#### What you will do:
In this exercise, print only the lines of the records below from the one with "Lobby for colyseus.io using React." through the one with "### 1.0.1 (2023-07-21)", inclusive. Pictures are not part of the copy.

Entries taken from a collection
◇ ◇ ◇

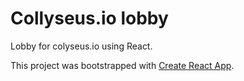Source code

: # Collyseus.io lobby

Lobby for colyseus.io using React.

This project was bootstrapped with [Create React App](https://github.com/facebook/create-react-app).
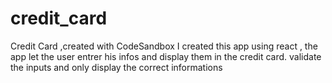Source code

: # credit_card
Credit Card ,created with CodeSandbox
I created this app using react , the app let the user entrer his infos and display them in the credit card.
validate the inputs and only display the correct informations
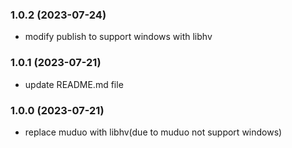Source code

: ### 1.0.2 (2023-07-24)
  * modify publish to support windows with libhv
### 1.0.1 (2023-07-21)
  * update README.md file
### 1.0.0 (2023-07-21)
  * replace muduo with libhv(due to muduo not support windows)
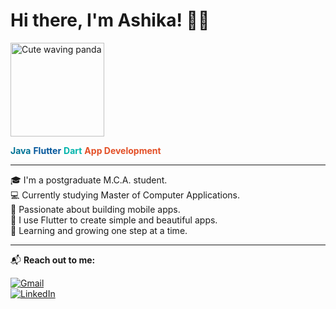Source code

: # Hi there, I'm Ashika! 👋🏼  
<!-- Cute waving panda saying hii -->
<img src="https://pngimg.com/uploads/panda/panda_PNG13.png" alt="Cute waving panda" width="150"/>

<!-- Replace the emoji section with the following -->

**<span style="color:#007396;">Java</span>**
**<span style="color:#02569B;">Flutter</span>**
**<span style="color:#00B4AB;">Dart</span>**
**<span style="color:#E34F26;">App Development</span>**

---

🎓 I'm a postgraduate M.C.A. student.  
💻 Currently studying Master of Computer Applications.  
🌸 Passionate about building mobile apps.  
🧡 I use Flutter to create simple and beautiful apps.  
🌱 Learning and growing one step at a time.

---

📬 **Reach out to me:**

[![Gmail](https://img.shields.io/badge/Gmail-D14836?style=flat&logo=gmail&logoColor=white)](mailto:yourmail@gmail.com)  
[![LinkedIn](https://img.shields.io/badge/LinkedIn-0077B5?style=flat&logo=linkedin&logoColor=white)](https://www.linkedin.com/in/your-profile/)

◇ ◇ ◇

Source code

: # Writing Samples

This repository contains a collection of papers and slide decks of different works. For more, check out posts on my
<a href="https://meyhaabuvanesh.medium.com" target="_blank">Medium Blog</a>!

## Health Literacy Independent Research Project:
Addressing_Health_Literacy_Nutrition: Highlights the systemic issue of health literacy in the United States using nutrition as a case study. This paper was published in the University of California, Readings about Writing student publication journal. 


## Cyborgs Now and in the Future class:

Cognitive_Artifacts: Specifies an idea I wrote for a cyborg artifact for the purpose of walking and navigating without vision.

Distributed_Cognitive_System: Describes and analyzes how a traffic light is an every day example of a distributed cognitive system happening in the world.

◇ ◇ ◇

#### Exercise solution:
Lobby for colyseus.io using React.

This project was bootstrapped with [Create React App](https://github.com/facebook/create-react-app).
Source code

: # credit_card
Credit Card ,created with CodeSandbox
I created this app using react , the app let the user entrer his infos and display them in the credit card.
validate the inputs and only display the correct informations
Source code

: ### 1.0.2 (2023-07-24)
  * modify publish to support windows with libhv
### 1.0.1 (2023-07-21)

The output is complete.